--- SUPPLIED INFORMATION Enclosed Below ---
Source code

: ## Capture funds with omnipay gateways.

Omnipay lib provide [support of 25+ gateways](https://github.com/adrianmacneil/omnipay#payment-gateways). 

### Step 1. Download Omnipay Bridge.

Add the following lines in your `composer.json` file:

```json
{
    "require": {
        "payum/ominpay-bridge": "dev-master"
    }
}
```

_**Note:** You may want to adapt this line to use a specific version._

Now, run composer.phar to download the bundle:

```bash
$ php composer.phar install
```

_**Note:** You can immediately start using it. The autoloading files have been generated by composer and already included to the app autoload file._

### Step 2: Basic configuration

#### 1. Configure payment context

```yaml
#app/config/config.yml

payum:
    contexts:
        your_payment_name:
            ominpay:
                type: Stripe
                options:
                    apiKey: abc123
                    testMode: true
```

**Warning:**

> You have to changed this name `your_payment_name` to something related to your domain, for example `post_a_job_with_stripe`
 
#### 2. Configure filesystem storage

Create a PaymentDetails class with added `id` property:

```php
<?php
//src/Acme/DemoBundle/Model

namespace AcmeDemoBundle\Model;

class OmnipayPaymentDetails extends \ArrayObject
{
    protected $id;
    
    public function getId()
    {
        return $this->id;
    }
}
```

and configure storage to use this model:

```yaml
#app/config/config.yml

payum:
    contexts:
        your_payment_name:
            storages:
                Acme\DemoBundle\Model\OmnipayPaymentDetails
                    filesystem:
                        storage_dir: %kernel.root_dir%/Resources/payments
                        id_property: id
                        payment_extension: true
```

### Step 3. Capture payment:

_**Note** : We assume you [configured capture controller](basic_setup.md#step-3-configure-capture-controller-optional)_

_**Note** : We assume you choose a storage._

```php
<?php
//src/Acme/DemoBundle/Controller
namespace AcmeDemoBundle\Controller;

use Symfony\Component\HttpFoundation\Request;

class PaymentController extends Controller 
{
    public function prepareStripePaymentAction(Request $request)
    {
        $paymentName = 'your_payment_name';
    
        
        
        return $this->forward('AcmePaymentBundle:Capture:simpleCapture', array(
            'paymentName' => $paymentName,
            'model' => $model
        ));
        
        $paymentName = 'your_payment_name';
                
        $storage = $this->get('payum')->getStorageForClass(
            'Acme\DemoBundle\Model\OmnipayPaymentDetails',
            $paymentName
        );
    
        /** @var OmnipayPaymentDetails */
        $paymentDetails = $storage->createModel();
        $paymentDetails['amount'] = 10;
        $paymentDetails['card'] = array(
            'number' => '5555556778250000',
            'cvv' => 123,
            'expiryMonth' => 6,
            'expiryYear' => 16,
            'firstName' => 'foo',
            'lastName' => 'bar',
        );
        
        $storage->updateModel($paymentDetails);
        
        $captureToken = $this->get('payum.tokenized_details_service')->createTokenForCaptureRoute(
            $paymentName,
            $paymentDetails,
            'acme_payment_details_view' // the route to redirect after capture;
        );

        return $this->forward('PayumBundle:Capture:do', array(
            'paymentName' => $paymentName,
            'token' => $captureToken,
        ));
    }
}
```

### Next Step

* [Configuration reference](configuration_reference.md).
--- End of Enclosed SUPPLIED INFORMATION ---
--- SUPPLIED INFORMATION Enclosed Below ---
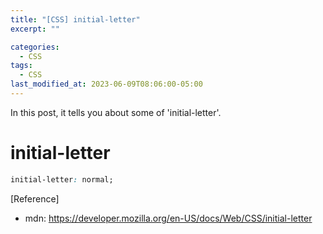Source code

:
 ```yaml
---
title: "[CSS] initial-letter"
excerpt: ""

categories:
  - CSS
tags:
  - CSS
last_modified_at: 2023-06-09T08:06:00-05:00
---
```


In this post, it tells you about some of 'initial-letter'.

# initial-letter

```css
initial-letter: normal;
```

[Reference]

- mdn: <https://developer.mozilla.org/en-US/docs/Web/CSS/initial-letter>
--- End of Enclosed SUPPLIED INFORMATION ---
--- SUPPLIED INFORMATION Enclosed Below ---
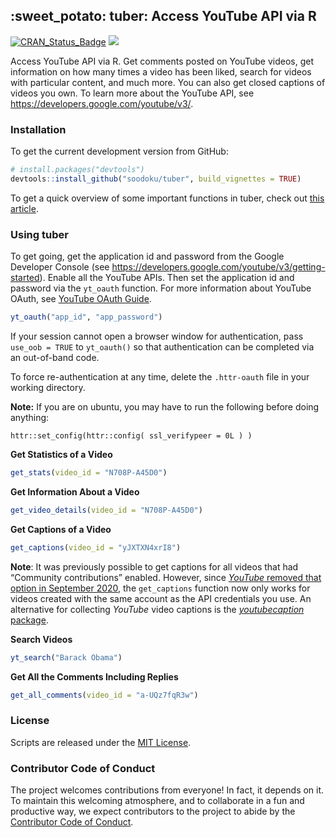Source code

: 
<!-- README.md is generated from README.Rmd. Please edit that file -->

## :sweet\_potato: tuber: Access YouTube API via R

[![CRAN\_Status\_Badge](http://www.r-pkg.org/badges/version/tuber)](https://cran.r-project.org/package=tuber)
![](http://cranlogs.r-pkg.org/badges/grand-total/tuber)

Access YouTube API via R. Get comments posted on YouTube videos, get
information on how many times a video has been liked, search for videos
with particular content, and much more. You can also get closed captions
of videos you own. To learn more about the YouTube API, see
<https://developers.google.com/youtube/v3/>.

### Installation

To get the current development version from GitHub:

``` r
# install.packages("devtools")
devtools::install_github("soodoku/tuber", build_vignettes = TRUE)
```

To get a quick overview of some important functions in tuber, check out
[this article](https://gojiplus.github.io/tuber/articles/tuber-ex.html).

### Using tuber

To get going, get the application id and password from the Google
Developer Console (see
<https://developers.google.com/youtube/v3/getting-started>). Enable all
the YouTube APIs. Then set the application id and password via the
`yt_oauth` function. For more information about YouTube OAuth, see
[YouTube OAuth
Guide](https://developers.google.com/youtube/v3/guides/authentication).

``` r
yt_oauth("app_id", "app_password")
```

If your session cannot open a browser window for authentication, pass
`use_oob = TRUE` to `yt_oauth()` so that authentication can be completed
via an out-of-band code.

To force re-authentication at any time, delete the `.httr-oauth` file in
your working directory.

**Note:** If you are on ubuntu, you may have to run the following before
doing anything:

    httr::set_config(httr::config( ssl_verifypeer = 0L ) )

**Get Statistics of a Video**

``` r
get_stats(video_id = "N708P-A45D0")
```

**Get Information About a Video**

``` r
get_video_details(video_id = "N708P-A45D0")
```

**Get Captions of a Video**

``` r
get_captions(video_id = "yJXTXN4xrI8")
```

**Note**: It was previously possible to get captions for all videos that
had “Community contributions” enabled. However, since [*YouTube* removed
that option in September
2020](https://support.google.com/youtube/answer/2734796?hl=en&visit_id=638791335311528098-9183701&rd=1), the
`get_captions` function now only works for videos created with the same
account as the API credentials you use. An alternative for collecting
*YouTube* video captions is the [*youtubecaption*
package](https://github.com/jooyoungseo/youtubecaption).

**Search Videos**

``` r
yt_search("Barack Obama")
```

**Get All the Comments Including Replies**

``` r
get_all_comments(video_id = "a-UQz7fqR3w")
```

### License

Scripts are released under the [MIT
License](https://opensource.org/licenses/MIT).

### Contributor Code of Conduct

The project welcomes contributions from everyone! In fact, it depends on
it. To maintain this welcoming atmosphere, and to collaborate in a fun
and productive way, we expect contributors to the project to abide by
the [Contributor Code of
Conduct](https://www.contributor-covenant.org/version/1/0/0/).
--- End of Enclosed SUPPLIED INFORMATION ---
All lines in the listing above that contain "devtools" should be shown.

# install.packages("devtools")
devtools::install_github("soodoku/tuber", build_vignettes = TRUE)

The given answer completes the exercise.